If a line in the entries below includes the string "derived", copy it out.

▶ **RECORD EXTRACTS**
*** Block opens ***
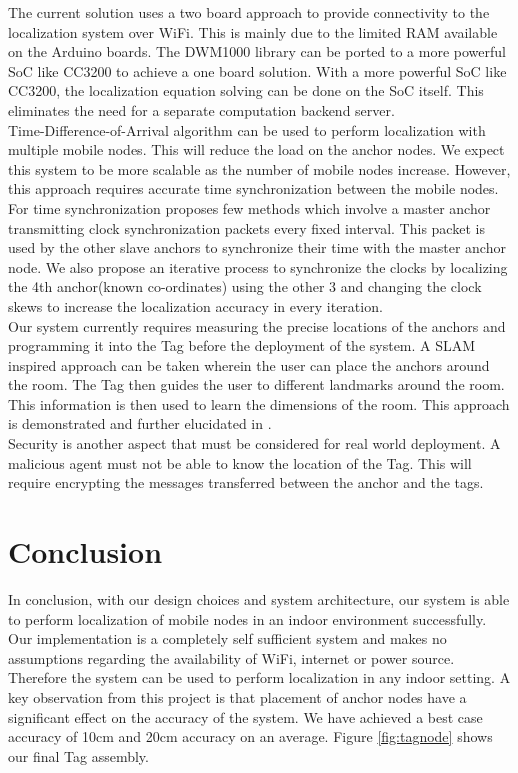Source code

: \documentclass[journal,transmag]{IEEEtran}
\begin{document}
The current solution uses a two board approach to provide connectivity to the localization system over WiFi. This is mainly due to the limited RAM available on the Arduino boards. The DWM1000 library can be ported to a more powerful SoC like CC3200 to achieve a one board solution. With a more powerful SoC like CC3200, the localization equation solving can be done on the SoC itself. This eliminates the need for a separate computation backend server.\\

Time-Difference-of-Arrival algorithm can be used to perform localization with multiple mobile nodes. This will reduce the load on the anchor nodes. We expect this system to be more scalable as the number of mobile nodes increase. However, this approach requires accurate time synchronization between the mobile nodes. For time synchronization \cite{mcelroy2014comparison} proposes few methods which involve a master anchor transmitting clock synchronization packets every fixed interval. This packet is used by the other slave anchors to synchronize their time with the master anchor node. We also propose an iterative process to synchronize the clocks by localizing the 4th anchor(known co-ordinates) using the other 3 and changing the clock skews to increase the localization accuracy in every iteration.\\

Our system currently requires measuring the precise locations of the anchors and programming it into the Tag before the deployment of the system. A SLAM inspired approach can be taken wherein the user can place the anchors around the room. The Tag then guides the user to different landmarks around the room. This information is then used to learn the dimensions of the room. This approach is demonstrated and further elucidated in \cite{alps}.\\

Security is another aspect that must be considered for real world deployment. A malicious agent must not be able to know the location of the Tag. This will require encrypting the messages transferred between the anchor and the tags.\\

\section{Conclusion}
In conclusion, with our design choices and system architecture, our system is able to perform localization of mobile nodes in an indoor environment successfully. Our implementation is a completely self sufficient system and makes no assumptions regarding the availability of WiFi, internet or power source. Therefore the system can be used to perform localization in any indoor setting. A key observation from this project is that placement of anchor nodes have a significant effect on the accuracy of the system. We have achieved a best case accuracy of 10cm and 20cm accuracy on an average. Figure \ref{fig:tagnode} shows our final Tag assembly.
\end{document}
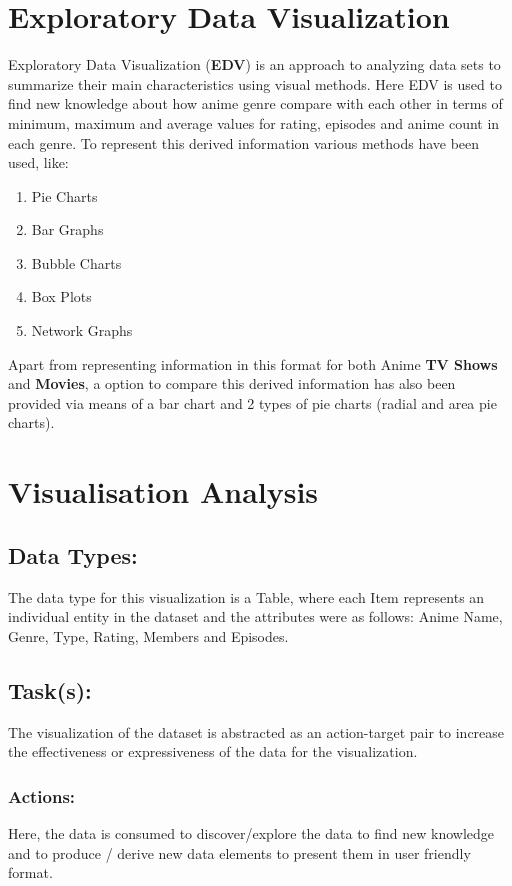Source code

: \documentclass[a4paper, 10pt]{article}
\begin{document}
\section{Exploratory Data Visualization}
    \qquad Exploratory Data Visualization (\textbf{EDV}) is an approach to analyzing data sets to summarize their main characteristics using visual methods. Here EDV is used to find new knowledge about how anime genre compare with each other in terms of minimum, maximum and average values for rating, episodes and anime count in each genre. To represent this derived information various methods have been used, like:
    \begin{enumerate}
        \item Pie Charts
        \item Bar Graphs
        \item Bubble Charts \cite{bubble-chart}
        \item Box Plots \cite{box-plot}
        \item Network Graphs
    \end{enumerate}
    \qquad Apart from representing information in this format for both Anime \textbf{TV Shows} and \textbf{Movies}, a option to compare this derived information has also been provided via means of a bar chart and 2 types of pie charts (radial and area pie charts).
    
\section{Visualisation Analysis}
    \subsection{Data Types:}
    \qquad The data type for this visualization is a Table, where each Item represents an individual entity in the dataset and the attributes were as follows: Anime Name, Genre, Type, Rating, Members and Episodes.
    
    \subsection{Task(s):}
    \qquad The visualization of the dataset is abstracted as an action-target pair to increase the effectiveness or expressiveness of the data for the visualization.
    \subsubsection{Actions:}
    \qquad Here, the data is consumed to discover/explore the data to find new knowledge and to produce / derive new data elements to present them in user friendly format.
\end{document}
*** Block closes ***
▶ **ANSWER FOR THIS EXERCISE**
    \qquad Exploratory Data Visualization (\textbf{EDV}) is an approach to analyzing data sets to summarize their main characteristics using visual methods. Here EDV is used to find new knowledge about how anime genre compare with each other in terms of minimum, maximum and average values for rating, episodes and anime count in each genre. To represent this derived information various methods have been used, like:
    \qquad Apart from representing information in this format for both Anime \textbf{TV Shows} and \textbf{Movies}, a option to compare this derived information has also been provided via means of a bar chart and 2 types of pie charts (radial and area pie charts).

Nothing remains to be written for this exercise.